20

—¿Has oído las noticias? —Fue lo primero que me dijo Charlotte Stanhope cuando llegué al trabajo a la mañana siguiente.

—Dime.

—Rumania. El rey Miguel. Quiere volver. Reclamar su trono dorado.

—¿En serio? —Eso sí que era una noticia—. ¿Cómo lo sabes?

—Ha salido en los cables. Hace unos minutos. Pero no parece que el gobierno vaya a permitírselo.

Comprobé el informe por cable. Charlotte tenía razón; el rey quería volver. Y eso me llevó directamente a las locuras que contaba Arnold. Me hizo pensar si todos los acontecimientos que estaban teniendo lugar en la Europa del Este no estarían siendo orquestados, efectivamente, por una única organización central.

Cuando llegué a casa del trabajo aquella tarde le conté a Flora todo lo que Arnold nos había relatado en su cinta.

—¡Qué! —Dejó escapar un grito y después un gemido—. No… Esto es demasiado. Ahora sí que se ha pasado.

Estuvo mirando al suelo un rato y su voz se redujo a un susurro.

—¿Qué le está pasando? —dijo—. Acabará destrozado, eso es lo que le va a pasar; y entonces…

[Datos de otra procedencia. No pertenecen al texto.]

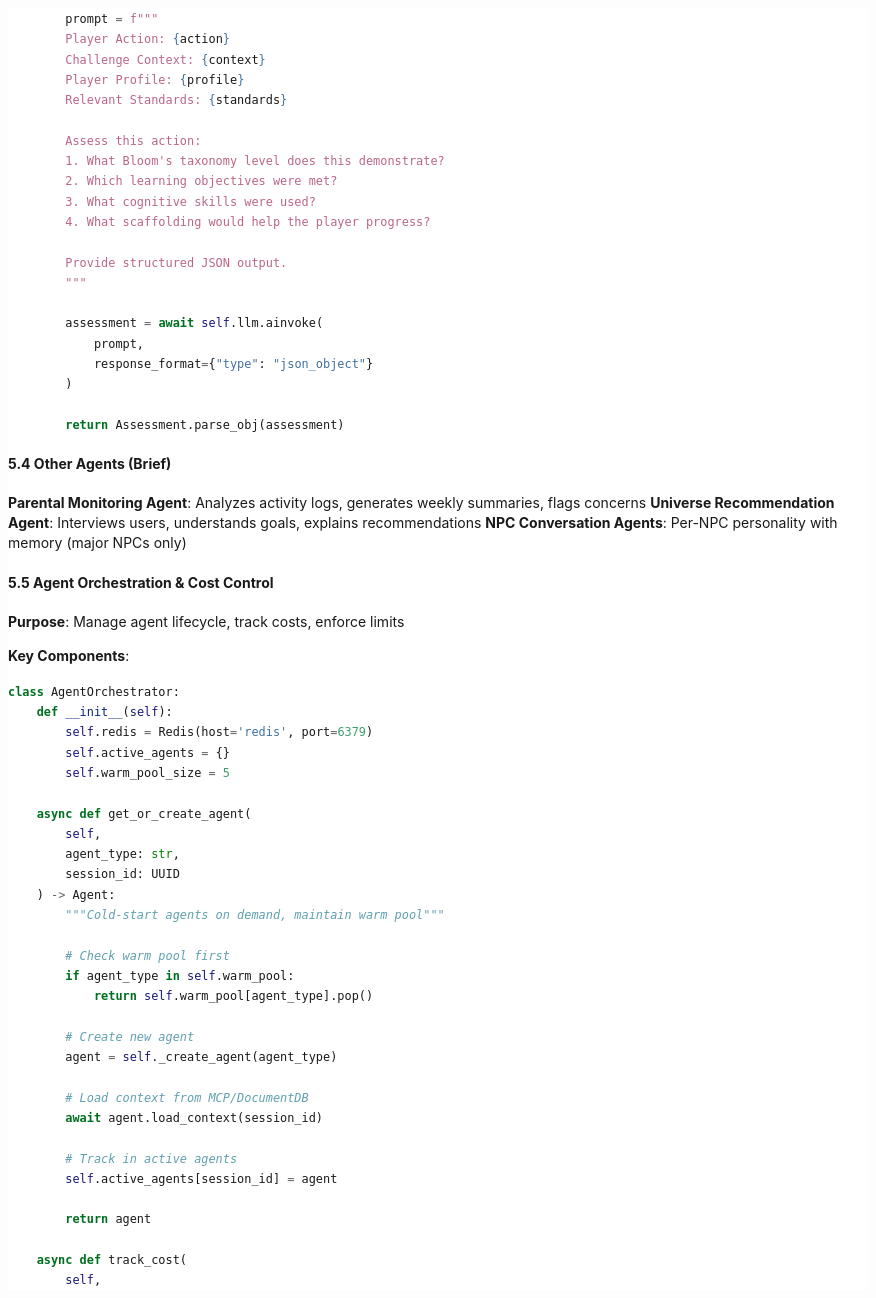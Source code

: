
 ```python
        prompt = f"""
        Player Action: {action}
        Challenge Context: {context}
        Player Profile: {profile}
        Relevant Standards: {standards}
        
        Assess this action:
        1. What Bloom's taxonomy level does this demonstrate?
        2. Which learning objectives were met?
        3. What cognitive skills were used?
        4. What scaffolding would help the player progress?
        
        Provide structured JSON output.
        """
        
        assessment = await self.llm.ainvoke(
            prompt,
            response_format={"type": "json_object"}
        )
        
        return Assessment.parse_obj(assessment)
```

#### 5.4 Other Agents (Brief)

**Parental Monitoring Agent**: Analyzes activity logs, generates weekly summaries, flags concerns
**Universe Recommendation Agent**: Interviews users, understands goals, explains recommendations
**NPC Conversation Agents**: Per-NPC personality with memory (major NPCs only)

#### 5.5 Agent Orchestration & Cost Control

**Purpose**: Manage agent lifecycle, track costs, enforce limits

**Key Components**:
```python
class AgentOrchestrator:
    def __init__(self):
        self.redis = Redis(host='redis', port=6379)
        self.active_agents = {}
        self.warm_pool_size = 5
    
    async def get_or_create_agent(
        self, 
        agent_type: str, 
        session_id: UUID
    ) -> Agent:
        """Cold-start agents on demand, maintain warm pool"""
        
        # Check warm pool first
        if agent_type in self.warm_pool:
            return self.warm_pool[agent_type].pop()
        
        # Create new agent
        agent = self._create_agent(agent_type)
        
        # Load context from MCP/DocumentDB
        await agent.load_context(session_id)
        
        # Track in active agents
        self.active_agents[session_id] = agent
        
        return agent
    
    async def track_cost(
        self, 
```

—Bueno, vamos a averiguar la verdad de todas estas historias.

—¿Cómo? ¿Dónde?

—Nos vamos a París. Tengo que ir por trabajo. En un par de días. Vente conmigo y pasaremos el fin de semana.

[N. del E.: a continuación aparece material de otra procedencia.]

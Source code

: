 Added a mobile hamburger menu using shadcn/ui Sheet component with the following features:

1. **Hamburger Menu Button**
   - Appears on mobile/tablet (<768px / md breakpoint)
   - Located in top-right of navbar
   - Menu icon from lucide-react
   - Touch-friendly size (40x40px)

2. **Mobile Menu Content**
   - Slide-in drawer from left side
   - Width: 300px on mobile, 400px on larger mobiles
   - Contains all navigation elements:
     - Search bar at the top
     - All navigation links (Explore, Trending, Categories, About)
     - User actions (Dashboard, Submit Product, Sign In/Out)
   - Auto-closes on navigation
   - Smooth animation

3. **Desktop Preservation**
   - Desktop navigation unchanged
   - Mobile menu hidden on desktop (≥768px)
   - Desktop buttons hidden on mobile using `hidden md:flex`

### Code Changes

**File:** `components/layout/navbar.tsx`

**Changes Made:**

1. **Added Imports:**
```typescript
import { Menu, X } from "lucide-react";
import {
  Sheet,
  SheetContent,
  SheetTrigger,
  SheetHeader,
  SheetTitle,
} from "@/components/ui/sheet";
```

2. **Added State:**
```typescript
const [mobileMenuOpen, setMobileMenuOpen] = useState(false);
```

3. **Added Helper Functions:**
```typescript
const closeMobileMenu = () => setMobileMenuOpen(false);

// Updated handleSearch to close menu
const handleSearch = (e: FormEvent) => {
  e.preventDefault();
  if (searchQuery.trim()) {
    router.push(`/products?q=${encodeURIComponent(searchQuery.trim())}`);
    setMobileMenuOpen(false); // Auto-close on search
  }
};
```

—¿Cómo voy a rechazar una oferta como esa? —dijo—. Me voy a hacer las maletas ahora mismo.

Cuarenta y ocho horas más tarde, estábamos sentados en la brasserie Saint Paul, en el Marais, y yo contemplando cómo Flora daba buena cuenta de una docena de caracoles.

—Tienes que olvidarte de lo que son —dijo al ofrecerme uno en la punta de un palillo—. Si piensas que son unas cositas inocentes con los ojos en las antenas es complicado engullirlos. Pero si piensas en ellos como en animales dañinos que acaban de destrozarte la albahaca que plantaste la primavera pasada, entonces es sencillísimo comérselos. Es comida de revancha.

—¿Sabías que los traen de Borgoña? —dije aprovechándome de su buen humor para arriesgarme a hacer un chiste.

—Oh, no —gruñó Flora—. Ahora me dirás que son parte de una conspiración de caracoles reales para gobernar el mundo.

—¿No crees a Arnold?

Ella se encogió de hombros.

—Yo no he dicho eso —dijo.

—Pero ¿crees que se está divirtiendo a costa de Peter?

Se encogió de hombros por segunda vez.

—Es un modo caro de divertirse —dijo. Hubo una pausa; su voz bajó de tono—. Lo perdería a él, y a mí… Perdería todo nuestro mundo.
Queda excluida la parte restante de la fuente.